Abstract

The big workroom at the main press centre in the London 2012 Olympic Park was known as the John Rodda Room. Alongside it was the Steve Parry Bar. This was uniquely satisfying for me because, alone among the accredited journalists, I was lucky enough to have had them both as much-loved colleagues.
Steve, long-serving sports editor of Reuters, gave me my chance in Fleet Street. John, ace athletics and boxing reporter, was a wonderful chef de mission of Team Guardian at my first two Olympics: the best-informed and wisest journalist at the Games. Both have gone now. They rose high in the counsels of the Olympic movement, hence the honours. But neither ever lost sight of the fact that they were first and foremost hacks, there to find things out.
Has our Olympic coverage left any trees still standing in Scandanavia?
There was a more obvious name for the Parry Bar.
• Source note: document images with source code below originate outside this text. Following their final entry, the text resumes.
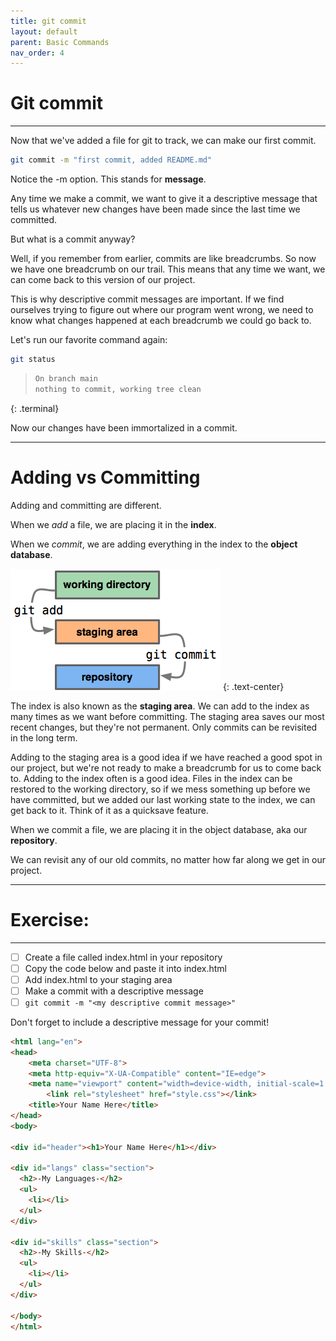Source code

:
 ```yaml
---
title: git commit
layout: default
parent: Basic Commands
nav_order: 4
---
```


# Git commit
---


Now that we've added a file for git to track, we can make our first commit. 
```bash
git commit -m "first commit, added README.md"
```

Notice the -m option. This stands for __message__. 

Any time we make a commit, we want to give it a descriptive message that tells us whatever new changes have been made since the last time we committed. 

But what is a commit anyway?

Well, if you remember from earlier, commits are like breadcrumbs. So now we have one breadcrumb on our trail. This means that any time we want, we can come back to this version of our project.

This is why descriptive commit messages are important. If we find ourselves trying to figure out where our program went wrong, we need to know what changes happened at each breadcrumb we could go back to.

Let's run our favorite command again:

```bash
git status
```

> ```bash
> On branch main
> nothing to commit, working tree clean
> ```
{: .terminal}

Now our changes have been immortalized in a commit.

---
# Adding vs Committing

Adding and committing are different. 

When we *add* a file, we are placing it in the __index__.

When we *commit*, we are adding everything in the index to the __object database__.
<br>

!["index vs repo"](../images/git-staging-area.png)
{: .text-center}

The index is also known as the __staging area__. We can add to the index as many times as we want before committing. The staging area saves our most recent changes, but they're not permanent. Only commits can be revisited in the long term.

Adding to the staging area is a good idea if we have reached a good spot in our project, but we're not ready to make a breadcrumb for us to come back to. Adding to the index often is a good idea. Files in the index can be restored to the working directory, so if we mess something up before we have committed, but we added our last working state to the index, we can get back to it. Think of it as a quicksave feature.

When we commit a file, we are placing it in the object database, aka our __repository__.

We can revisit any of our old commits, no matter how far along we get in our project.

---
# Exercise:
---

- [ ] Create a file called index.html in your repository
- [ ] Copy the code below and paste it into index.html
- [ ] Add index.html to your staging area
- [ ] Make a commit with a descriptive message 
- [ ] ```git commit -m "<my descriptive commit message>"```

Don't forget to include a descriptive message for your commit!

```html
<html lang="en">
<head>
    <meta charset="UTF-8">
    <meta http-equiv="X-UA-Compatible" content="IE=edge">
    <meta name="viewport" content="width=device-width, initial-scale=1.0">
		<link rel="stylesheet" href="style.css"></link>
    <title>Your Name Here</title>
</head>
<body>

<div id="header"><h1>Your Name Here</h1></div>

<div id="langs" class="section">
  <h2>-My Languages-</h2>
  <ul>
    <li></li>
  </ul>
</div>

<div id="skills" class="section">
  <h2>-My Skills-</h2>
  <ul>
    <li></li>
  </ul>
</div>
    
</body>
</html>
```

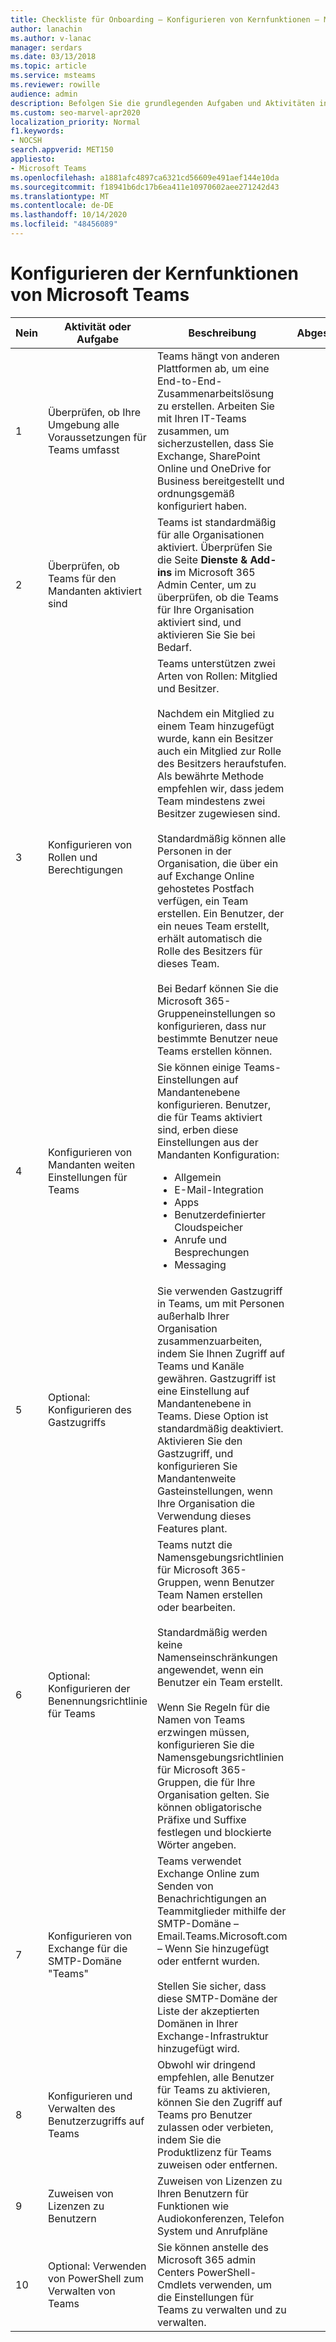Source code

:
 ```yaml
---
title: Checkliste für Onboarding – Konfigurieren von Kernfunktionen – Microsoft Teams
author: lanachin
ms.author: v-lanac
manager: serdars
ms.date: 03/13/2018
ms.topic: article
ms.service: msteams
ms.reviewer: rowille
audience: admin
description: Befolgen Sie die grundlegenden Aufgaben und Aktivitäten in dieser Checkliste, wenn Sie Teams für Ihre Organisation konfigurieren.
ms.custom: seo-marvel-apr2020
localization_priority: Normal
f1.keywords:
- NOCSH
search.appverid: MET150
appliesto:
- Microsoft Teams
ms.openlocfilehash: a1881afc4897ca6321cd56609e491aef144e10da
ms.sourcegitcommit: f18941b6dc17b6ea411e10970602aee271242d43
ms.translationtype: MT
ms.contentlocale: de-DE
ms.lasthandoff: 10/14/2020
ms.locfileid: "48456089"
---
```

# <a name="configure-microsoft-teams-core-capabilities"></a>Konfigurieren der Kernfunktionen von Microsoft Teams

| Nein | Aktivität oder Aufgabe | Beschreibung | Abgeschlossen? | Weitere Informationen |
|----|-----------------------------------------------------------------|--------------------------------------------------------------------------------------------------------------------------------------------------------------------------------------------------------------------------------------------------------------------------------------------------------------------------------------------------------------------------------------------------------------------------------------------------------------------------------------------------------------------------------------------|------------|---------------------------------------------------------------------------------------------------------------------------------------------------------------------------------------------------------------------------------------------------------------------------------------------------------------------------------------------------------------------------------------|
| 1  | Überprüfen, ob Ihre Umgebung alle Voraussetzungen für Teams umfasst | Teams hängt von anderen Plattformen ab, um eine End-to-End-Zusammenarbeitslösung zu erstellen. Arbeiten Sie mit Ihren IT-Teams zusammen, um sicherzustellen, dass Sie Exchange, SharePoint Online und OneDrive for Business bereitgestellt und ordnungsgemäß konfiguriert haben. | | [Interaktion von SharePoint Online und OneDrive for Business mit Microsoft Teams](sharepoint-onedrive-interact.md) <br/><br/>[Interaktion von Exchange und Microsoft Teams](exchange-teams-interact.md) |
| 2  | Überprüfen, ob Teams für den Mandanten aktiviert sind | Teams ist standardmäßig für alle Organisationen aktiviert. Überprüfen Sie die Seite **Dienste & Add-ins** im Microsoft 365 Admin Center, um zu überprüfen, ob die Teams für Ihre Organisation aktiviert sind, und aktivieren Sie Sie bei Bedarf. | | [Einrichten von Microsoft Teams in Microsoft 365 oder Office 365](office-365-set-up.md) |
| 3  | Konfigurieren von Rollen und Berechtigungen | Teams unterstützen zwei Arten von Rollen: Mitglied und Besitzer. <br/><br/>Nachdem ein Mitglied zu einem Team hinzugefügt wurde, kann ein Besitzer auch ein Mitglied zur Rolle des Besitzers heraufstufen. Als bewährte Methode empfehlen wir, dass jedem Team mindestens zwei Besitzer zugewiesen sind. <br/><br/>Standardmäßig können alle Personen in der Organisation, die über ein auf Exchange Online gehostetes Postfach verfügen, ein Team erstellen. Ein Benutzer, der ein neues Team erstellt, erhält automatisch die Rolle des Besitzers für dieses Team. <br/><br/>Bei Bedarf können Sie die Microsoft 365-Gruppeneinstellungen so konfigurieren, dass nur bestimmte Benutzer neue Teams erstellen können. | | [Zuweisen von Rollen und Berechtigungen in Microsoft Teams](assign-roles-permissions.md) <br/><br/>[Microsoft 365-Gruppen und Microsoft Teams](office-365-groups.md) <br/><br/>[Verwalten von Personen, die Microsoft 365-Gruppen erstellen können](https://support.office.com/article/Manage-who-can-create-Office-365-Groups-4c46c8cb-17d0-44b5-9776-005fced8e618) |
| 4  | Konfigurieren von Mandanten weiten Einstellungen für Teams | Sie können einige Teams-Einstellungen auf Mandantenebene konfigurieren. Benutzer, die für Teams aktiviert sind, erben diese Einstellungen aus der Mandanten Konfiguration:<ul><li>Allgemein</li><li>E-Mail-Integration</li><li>Apps</li><li>Benutzerdefinierter Cloudspeicher</li><li>Anrufe und Besprechungen</li><li>Messaging</li></ul>| | [Verwalten von Microsoft Teams-Einstellungen in Ihrer Organisation](enable-features-office-365.md) |
| 5  | Optional: Konfigurieren des Gastzugriffs | Sie verwenden Gastzugriff in Teams, um mit Personen außerhalb Ihrer Organisation zusammenzuarbeiten, indem Sie Ihnen Zugriff auf Teams und Kanäle gewähren. Gastzugriff ist eine Einstellung auf Mandantenebene in Teams. Diese Option ist standardmäßig deaktiviert. <br/>Aktivieren Sie den Gastzugriff, und konfigurieren Sie Mandantenweite Gasteinstellungen, wenn Ihre Organisation die Verwendung dieses Features plant. | | [Gastzugriff in Microsoft Teams](guest-access.md) |
| 6  | Optional: Konfigurieren der Benennungsrichtlinie für Teams | Teams nutzt die Namensgebungsrichtlinien für Microsoft 365-Gruppen, wenn Benutzer Team Namen erstellen oder bearbeiten. <br/><br/>Standardmäßig werden keine Namenseinschränkungen angewendet, wenn ein Benutzer ein Team erstellt. <br/><br/>Wenn Sie Regeln für die Namen von Teams erzwingen müssen, konfigurieren Sie die Namensgebungsrichtlinien für Microsoft 365-Gruppen, die für Ihre Organisation gelten. Sie können obligatorische Präfixe und Suffixe festlegen und blockierte Wörter angeben. | | [Planen von Microsoft 365-Gruppen beim Erstellen von Teams in Microsoft Teams](plan-office-365-groups.md) <br/><br/>[Benennungsrichtlinie für Microsoft 365-Gruppen](https://support.office.com/article/Office-365-Groups-naming-policy-6ceca4d3-cad1-4532-9f0f-d469dfbbb552) |
| 7  | Konfigurieren von Exchange für die SMTP-Domäne "Teams" | Teams verwendet Exchange Online zum Senden von Benachrichtigungen an Teammitglieder mithilfe der SMTP-Domäne – Email.Teams.Microsoft.com – Wenn Sie hinzugefügt oder entfernt wurden. <br/><br/>Stellen Sie sicher, dass diese SMTP-Domäne der Liste der akzeptierten Domänen in Ihrer Exchange-Infrastruktur hinzugefügt wird. | | [Erstellen sicherer Absenderlisten in Exchange](https://docs.microsoft.com/microsoft-365/security/office-365-security/create-safe-sender-lists-in-office-365?view=o365-worldwide) |
| 8  | Konfigurieren und Verwalten des Benutzerzugriffs auf Teams | Obwohl wir dringend empfehlen, alle Benutzer für Teams zu aktivieren, können Sie den Zugriff auf Teams pro Benutzer zulassen oder verbieten, indem Sie die Produktlizenz für Teams zuweisen oder entfernen. | | [Verwalten des Benutzerzugriffs auf Microsoft Teams](user-access.md) |
| 9  | Zuweisen von Lizenzen zu Benutzern | Zuweisen von Lizenzen zu Ihren Benutzern für Funktionen wie Audiokonferenzen, Telefon System und Anrufpläne | | [Zuweisen von Microsoft Teams-Add-on-Lizenzen](teams-add-on-licensing/assign-teams-add-on-licenses.md)|
| 10 | Optional: Verwenden von PowerShell zum Verwalten von Teams | Sie können anstelle des Microsoft 365 admin Centers PowerShell-Cmdlets verwenden, um die Einstellungen für Teams zu verwalten und zu verwalten. | | [PowerShell für Microsoft Teams](https://docs.microsoft.com/powershell/module/teams/?view=teams-ps) |
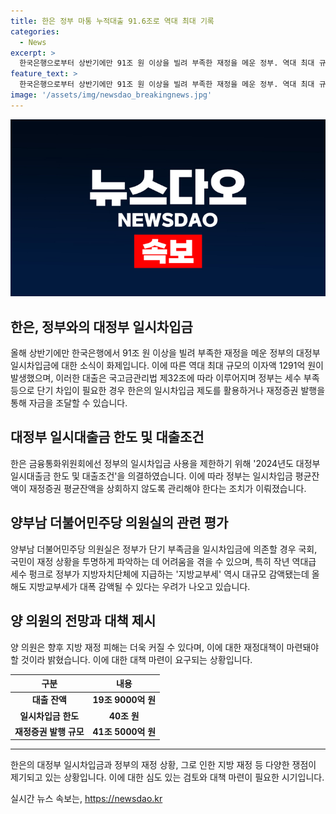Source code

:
 ```yaml
---
title: 한은 정부 마통 누적대출 91.6조로 역대 최대 기록
categories:
  - News
excerpt: >
  한국은행으로부터 상반기에만 91조 원 이상을 빌려 부족한 재정을 메운 정부. 역대 최대 규모로 91조 6000억 원을 빌렸으며, 이는 14년 만에 최대 규모다. 이에 따라 정부가 한은에 지급한 이자액은 1291억 원으로 역대 최대 규모이며, 일시차입금은 통합계정 잔액 기준으로 40조 원을 한도로 하고 있다. 양 의원실은 정부가 일시차입금에 의존할 경우 국회, 국민이 재정 상황을 투명하게 파악하기 어려워진다고 우려했다.
feature_text: >
  한국은행으로부터 상반기에만 91조 원 이상을 빌려 부족한 재정을 메운 정부. 역대 최대 규모로 91조 6000억 원을 빌렸으며, 이는 14년 만에 최대 규모다. 이에 따라 정부가 한은에 지급한 이자액은 1291억 원으로 역대 최대 규모이며, 일시차입금은 통합계정 잔액 기준으로 40조 원을 한도로 하고 있다. 양 의원실은 정부가 일시차입금에 의존할 경우 국회, 국민이 재정 상황을 투명하게 파악하기 어려워진다고 우려했다.
image: '/assets/img/newsdao_breakingnews.jpg'
---
```


<p><img src="/assets/img/newsdao_breakingnews.jpg" alt="bookingtag 속보" /></p>

<h2 data-ke-size="size26">한은, 정부와의 대정부 일시차입금</h2>

<p data-ke-size="size16">올해 상반기에만 한국은행에서 91조 원 이상을 빌려 부족한 재정을 메운 정부의 대정부 일시차입금에 대한 소식이 화제입니다. 이에 따른 역대 최대 규모의 이자액 1291억 원이 발생했으며, 이러한 대출은 국고금관리법 제32조에 따라 이루어지며 정부는 세수 부족 등으로 단기 차입이 필요한 경우 한은의 일시차입금 제도를 활용하거나 재정증권 발행을 통해 자금을 조달할 수 있습니다.</p>

<h2 data-ke-size="size26">대정부 일시대출금 한도 및 대출조건</h2>

<p data-ke-size="size16">한은 금융통화위원회에선 정부의 일시차입금 사용을 제한하기 위해 '2024년도 대정부 일시대출금 한도 및 대출조건'을 의결하였습니다. 이에 따라 정부는 일시차입금 평균잔액이 재정증권 평균잔액을 상회하지 않도록 관리해야 한다는 조치가 이뤄졌습니다.</p>

<h2 data-ke-size="size26">양부남 더불어민주당 의원실의 관련 평가</h2>

<p data-ke-size="size16">양부남 더불어민주당 의원실은 정부가 단기 부족금을 일시차입금에 의존할 경우 국회, 국민이 재정 상황을 투명하게 파악하는 데 어려움을 겪을 수 있으며, 특히 작년 역대급 세수 펑크로 정부가 지방자치단체에 지급하는 '지방교부세' 역시 대규모 감액됐는데 올해도 지방교부세가 대폭 감액될 수 있다는 우려가 나오고 있습니다.</p>

<h2 data-ke-size="size26">양 의원의 전망과 대책 제시</h2>

<p data-ke-size="size16">양 의원은 향후 지방 재정 피해는 더욱 커질 수 있다며, 이에 대한 재정대책이 마련돼야 할 것이라 밝혔습니다. 이에 대한 대책 마련이 요구되는 상황입니다.</p>

<table>
    <thead>
        <tr>
            <th style="text-align: center;">구분</th>
            <th style="text-align: center;">내용</th>
        </tr>
    </thead>
    <tbody>
        <tr>
            <td style="text-align: center;"><b>대출 잔액</b></td>
            <td style="text-align: center;"><b>19조 9000억 원</b></td>
        </tr>
        <tr>
            <td style="text-align: center;"><b>일시차입금 한도</b></td>
            <td style="text-align: center;"><b>40조 원</b></td>
        </tr>
        <tr>
            <td style="text-align: center;"><b>재정증권 발행 규모</b></td>
            <td style="text-align: center;"><b>41조 5000억 원</b></td>
        </tr>
    </tbody>
</table>

<hr>

<p data-ke-size="size16">한은의 대정부 일시차입금과 정부의 재정 상황, 그로 인한 지방 재정 등 다양한 쟁점이 제기되고 있는 상황입니다. 이에 대한 심도 있는 검토와 대책 마련이 필요한 시기입니다.</p>
실시간 뉴스 속보는, <a href="https://newsdao.kr" rel="dofollow">https://newsdao.kr</a>



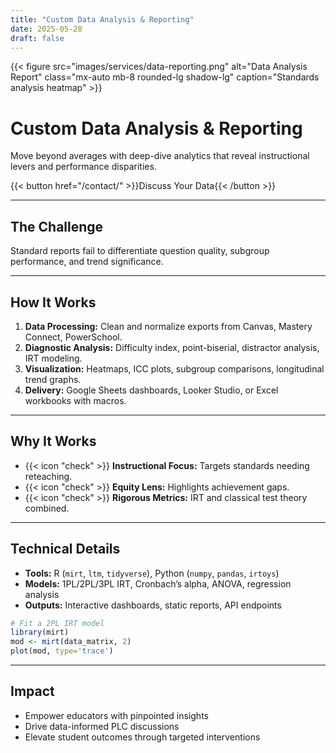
 ```yaml
---
title: "Custom Data Analysis & Reporting"
date: 2025-05-28
draft: false
---
```


<div class="text-center">
  {{< figure src="images/services/data-reporting.png" alt="Data Analysis Report" class="mx-auto mb-8 rounded-lg shadow-lg" caption="Standards analysis heatmap" >}}
</div>

# Custom Data Analysis & Reporting

Move beyond averages with deep-dive analytics that reveal instructional levers and performance disparities.

{{< button href="/contact/" >}}Discuss Your Data{{< /button >}}

---

## The Challenge
Standard reports fail to differentiate question quality, subgroup performance, and trend significance.

---

## How It Works
1. **Data Processing:** Clean and normalize exports from Canvas, Mastery Connect, PowerSchool.
2. **Diagnostic Analysis:** Difficulty index, point-biserial, distractor analysis, IRT modeling.
3. **Visualization:** Heatmaps, ICC plots, subgroup comparisons, longitudinal trend graphs.
4. **Delivery:** Google Sheets dashboards, Looker Studio, or Excel workbooks with macros.

---

## Why It Works
- {{< icon "check" >}} **Instructional Focus:** Targets standards needing reteaching.
- {{< icon "check" >}} **Equity Lens:** Highlights achievement gaps.
- {{< icon "check" >}} **Rigorous Metrics:** IRT and classical test theory combined.

---

## Technical Details
- **Tools:** R (`mirt`, `ltm`, `tidyverse`), Python (`numpy`, `pandas`, `irtoys`)
- **Models:** 1PL/2PL/3PL IRT, Cronbach’s alpha, ANOVA, regression analysis
- **Outputs:** Interactive dashboards, static reports, API endpoints

```r
# Fit a 2PL IRT model
library(mirt)
mod <- mirt(data_matrix, 2)
plot(mod, type='trace')
```
---

## Impact
- Empower educators with pinpointed insights
- Drive data-informed PLC discussions
- Elevate student outcomes through targeted interventions
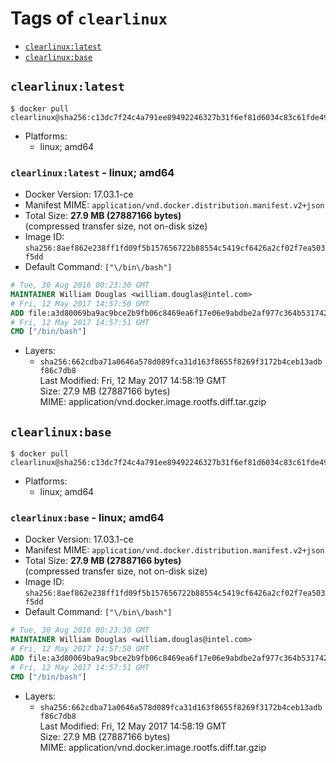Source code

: <!-- THIS FILE IS GENERATED VIA './update-remote.sh' -->

# Tags of `clearlinux`

-	[`clearlinux:latest`](#clearlinuxlatest)
-	[`clearlinux:base`](#clearlinuxbase)

## `clearlinux:latest`

```console
$ docker pull clearlinux@sha256:c13dc7f24c4a791ee89492246327b31f6ef81d6034c83c61fde49f1ea2d9b8f3
```

-	Platforms:
	-	linux; amd64

### `clearlinux:latest` - linux; amd64

-	Docker Version: 17.03.1-ce
-	Manifest MIME: `application/vnd.docker.distribution.manifest.v2+json`
-	Total Size: **27.9 MB (27887166 bytes)**  
	(compressed transfer size, not on-disk size)
-	Image ID: `sha256:8aef862e238ff1fd09f5b157656722b88554c5419cf6426a2cf02f7ea503f5dd`
-	Default Command: `["\/bin\/bash"]`

```dockerfile
# Tue, 30 Aug 2016 00:23:30 GMT
MAINTAINER William Douglas <william.douglas@intel.com>
# Fri, 12 May 2017 14:57:50 GMT
ADD file:a3d80069ba9ac9bce2b9fb06c8469ea6f17e06e9abdbe2af977c364b531742ba in / 
# Fri, 12 May 2017 14:57:51 GMT
CMD ["/bin/bash"]
```

-	Layers:
	-	`sha256:662cdba71a0646a578d089fca31d163f8655f8269f3172b4ceb13adbf86c7db8`  
		Last Modified: Fri, 12 May 2017 14:58:19 GMT  
		Size: 27.9 MB (27887166 bytes)  
		MIME: application/vnd.docker.image.rootfs.diff.tar.gzip

## `clearlinux:base`

```console
$ docker pull clearlinux@sha256:c13dc7f24c4a791ee89492246327b31f6ef81d6034c83c61fde49f1ea2d9b8f3
```

-	Platforms:
	-	linux; amd64

### `clearlinux:base` - linux; amd64

-	Docker Version: 17.03.1-ce
-	Manifest MIME: `application/vnd.docker.distribution.manifest.v2+json`
-	Total Size: **27.9 MB (27887166 bytes)**  
	(compressed transfer size, not on-disk size)
-	Image ID: `sha256:8aef862e238ff1fd09f5b157656722b88554c5419cf6426a2cf02f7ea503f5dd`
-	Default Command: `["\/bin\/bash"]`

```dockerfile
# Tue, 30 Aug 2016 00:23:30 GMT
MAINTAINER William Douglas <william.douglas@intel.com>
# Fri, 12 May 2017 14:57:50 GMT
ADD file:a3d80069ba9ac9bce2b9fb06c8469ea6f17e06e9abdbe2af977c364b531742ba in / 
# Fri, 12 May 2017 14:57:51 GMT
CMD ["/bin/bash"]
```

-	Layers:
	-	`sha256:662cdba71a0646a578d089fca31d163f8655f8269f3172b4ceb13adbf86c7db8`  
		Last Modified: Fri, 12 May 2017 14:58:19 GMT  
		Size: 27.9 MB (27887166 bytes)  
		MIME: application/vnd.docker.image.rootfs.diff.tar.gzip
For this really did feel like the Last Chance Saloon. Fleet Street hurled resources and bodies into the fray as if it were the Battle of Stalingrad. The Daily Mail reputedly applied for 90 accreditations and was given 30. And can there be a tree left in Scandinavia? The Daily Telegraph routinely gave the Olympics a 40-page tabloid supplement and the front six pages of the broadsheet.
This was quite obviously an unrepeatable binge for a hard-up industry as well as for a hard-up nation. And when the glory-glory splashes, back-page leads, insiders, quotes pieces, breakouts and graphics were all done, the Parry Bar was the place for maudlin reflections on the bleakness ahead.
“There are two possibilities after the Olympics,” one sports editor had told me beforehand. “Either I will get an email telling me how many people I have to cut. Or I won't get an email. In which case, I'll have been cut.” This much we know: the British media at Rio in 2016 will be leaner and the managements even meaner, and not just because the venue is expensive and faraway. This much we don't know: whether some famous national newspapers will exist by then, in print or at all.
For old Olympics hands this was a strange experience. I kept thinking of an ancient episode of The Avengers in which bowler-hatted John Steed was in a dank cell with a view only of a North Korean guard parading up and down outside. He finally put his hand to the window, discovered it was actually a video screen, then put his fist through it and was greeted by the sight of a passing London bus.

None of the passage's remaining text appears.